Influence of freeze–thaw cycles on frozen rock slope

Frozen rock slope refers to the slope where natural or man-made fractured rock mass and ice coexist. As a result of the periodic temperature changes, the rock mass of the slope is subjected to a reciprocating freeze–thaw cycle, which results in a different stability mode and failure mechanism than that of an ordinary slope. This section aims to analyze the influence of the freeze–thaw cycle on the stability of fractured rock mass slopes and the failure types of such slope.

Factors affect the stability of frozen rock slope

The stability of the frozen rock mass slope is influenced not only by general factors such as rainfall or earthquakes but also by ice content, freezing-and-thawing action, and temperature changes^23,24. Depending on the location of the frozen rock mass slope, it can be classified as a seasonally frozen rock slope (first-class slope) or a multi-year frozen rock slope (second-class slope).

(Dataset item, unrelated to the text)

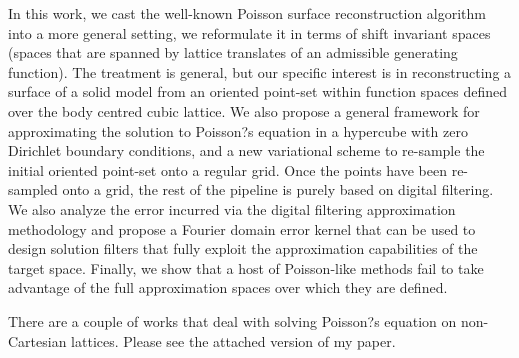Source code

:In this work, we cast the well-known Poisson surface reconstruction algorithm into a more general setting, we reformulate it in terms of shift invariant spaces (spaces that are spanned by lattice translates of an admissible generating function). The treatment is general, but our specific interest is in reconstructing a surface of a solid model from an oriented point-set within function spaces defined over the body centred cubic lattice. We also propose a general framework for approximating the solution to Poisson?s equation in a hypercube with zero Dirichlet boundary conditions, and a new variational scheme to re-sample the initial oriented point-set onto a regular grid. Once the points have been re-sampled onto a grid, the rest of the pipeline is purely based on digital filtering. We also analyze the error incurred via the digital filtering approximation methodology and propose a Fourier domain error kernel that can be used to design solution filters that fully exploit the approximation capabilities of the target space. Finally, we show that a host of Poisson-like methods fail to take advantage of the full approximation spaces over which they are defined.







There are a couple of works that deal with solving Poisson?s equation on non-Cartesian lattices. Please see the attached version of my paper.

The first-class slope is mainly affected by late autumn and early winter rain or snowfall and periodic temperature fluctuations. When the temperature decreases, rainfall infiltrates into fractures in the rock mass and freezes, resulting in significant frost-heaving pressure. This force leads to fracture extension followed by melting water movement, causing further expansion of fractures. Additionally, when the ice disappear as the weather warms in spring, the bonding strength of fractured rock mass significantly decreases which may lead to slope collapse¹. K.Terzaghi²⁵ also noted that surface freezing of high-dip angle rock mass slopes increases groundwater levels leading to an increase in hydraulic pressure within fracture-planes which induces slope failure.

The second-class slope is formed in the construction of the projects in cold regions, which is influenced not only by the factors that affected the first-class rock slope but also by the perennially frozen rock mass. Construction exposes the rock mass that is not affected by climate, which not only changes the initial stress field of the rock mass, but also changes the temperature field and water field, resulting in the decrease of the permafrost table, as shown in Fig. 1.

Figure 1

The effect of slope excavation on permafrost.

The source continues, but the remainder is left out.